New Delhi: The Indian Air Force on Monday said that 50% of its systems and equipment were obsolete and steps were being taken to bring down the obsolescence levels in the next four to five years.
“The obsolescence percentage is 50%,” Air Chief Marshal PV Naik said here adding that “by 2014-15, it would come down to 20%”.
The IAF chief was addressing his annual press conference on the Air Force Day held on October 8 every year.
Asked which was the most critical area for the force in this regard, Naik said, “Air Defence. That will be the only word.”
The Air Chief made it clear that even with 50% obsolete equipment, the IAF was capable of handling threats from the medium of air and space. “We are fully capable of defending the country from any threat.”
At present, IAF relies mainly on its Russian-origin air defence systems such as the OSA-AK and Pechora and the shoulder-fired Igla missiles, which have been in service for over two decades.
In the recent past, the IAF has been working on developing its air defence network and is looking to procure various systems in this regard.
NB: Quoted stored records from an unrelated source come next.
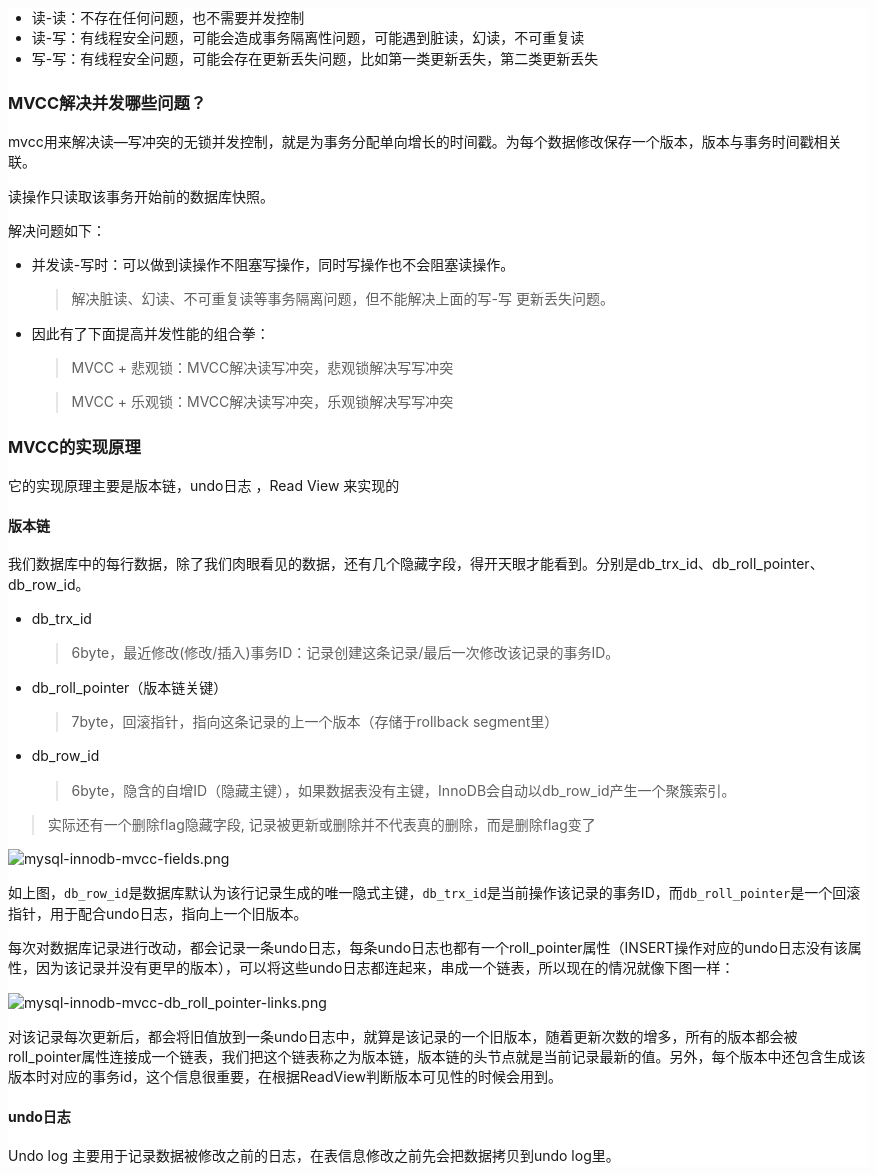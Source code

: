 - 读-读：不存在任何问题，也不需要并发控制
- 读-写：有线程安全问题，可能会造成事务隔离性问题，可能遇到脏读，幻读，不可重复读
- 写-写：有线程安全问题，可能会存在更新丢失问题，比如第一类更新丢失，第二类更新丢失



### MVCC解决并发哪些问题？

mvcc用来解决读—写冲突的无锁并发控制，就是为事务分配单向增长的时间戳。为每个数据修改保存一个版本，版本与事务时间戳相关联。

读操作只读取该事务开始前的数据库快照。

解决问题如下：

- 并发读-写时：可以做到读操作不阻塞写操作，同时写操作也不会阻塞读操作。
    > 解决脏读、幻读、不可重复读等事务隔离问题，但不能解决上面的写-写 更新丢失问题。
- 因此有了下面提高并发性能的组合拳：

    > MVCC + 悲观锁：MVCC解决读写冲突，悲观锁解决写写冲突

    > MVCC + 乐观锁：MVCC解决读写冲突，乐观锁解决写写冲突

### MVCC的实现原理

它的实现原理主要是版本链，undo日志 ，Read View 来实现的

#### 版本链

我们数据库中的每行数据，除了我们肉眼看见的数据，还有几个隐藏字段，得开天眼才能看到。分别是db_trx_id、db_roll_pointer、db_row_id。

- db_trx_id
    > 6byte，最近修改(修改/插入)事务ID：记录创建这条记录/最后一次修改该记录的事务ID。

- db_roll_pointer（版本链关键）
    > 7byte，回滚指针，指向这条记录的上一个版本（存储于rollback segment里）

- db_row_id
    > 6byte，隐含的自增ID（隐藏主键），如果数据表没有主键，InnoDB会自动以db_row_id产生一个聚簇索引。

> 实际还有一个删除flag隐藏字段, 记录被更新或删除并不代表真的删除，而是删除flag变了

![mysql-innodb-mvcc-fields.png](/images/mysql-innodb-mvcc-fields.png)


如上图，`db_row_id`是数据库默认为该行记录生成的唯一隐式主键，`db_trx_id`是当前操作该记录的事务ID，而`db_roll_pointer`是一个回滚指针，用于配合undo日志，指向上一个旧版本。

每次对数据库记录进行改动，都会记录一条undo日志，每条undo日志也都有一个roll_pointer属性（INSERT操作对应的undo日志没有该属性，因为该记录并没有更早的版本），可以将这些undo日志都连起来，串成一个链表，所以现在的情况就像下图一样：


![mysql-innodb-mvcc-db_roll_pointer-links.png](/images/mysql-innodb-mvcc-db_roll_pointer-links.png)


对该记录每次更新后，都会将旧值放到一条undo日志中，就算是该记录的一个旧版本，随着更新次数的增多，所有的版本都会被roll_pointer属性连接成一个链表，我们把这个链表称之为版本链，版本链的头节点就是当前记录最新的值。另外，每个版本中还包含生成该版本时对应的事务id，这个信息很重要，在根据ReadView判断版本可见性的时候会用到。

#### undo日志

Undo log 主要用于记录数据被修改之前的日志，在表信息修改之前先会把数据拷贝到undo log里。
It has already ordered for over six squadrons of the indigenously-made Akash air defence systems and the Spyder Medium-range Surface to Air Missile (MR-SAM) system from Israel along with aerostat radars to prevent any aerial attacks.
The force is looking at deploying low-level and medium-level transportable radars at different locations and is also planning to procure radars for being deployed in high altitude areas along the borders with China and Pakistan.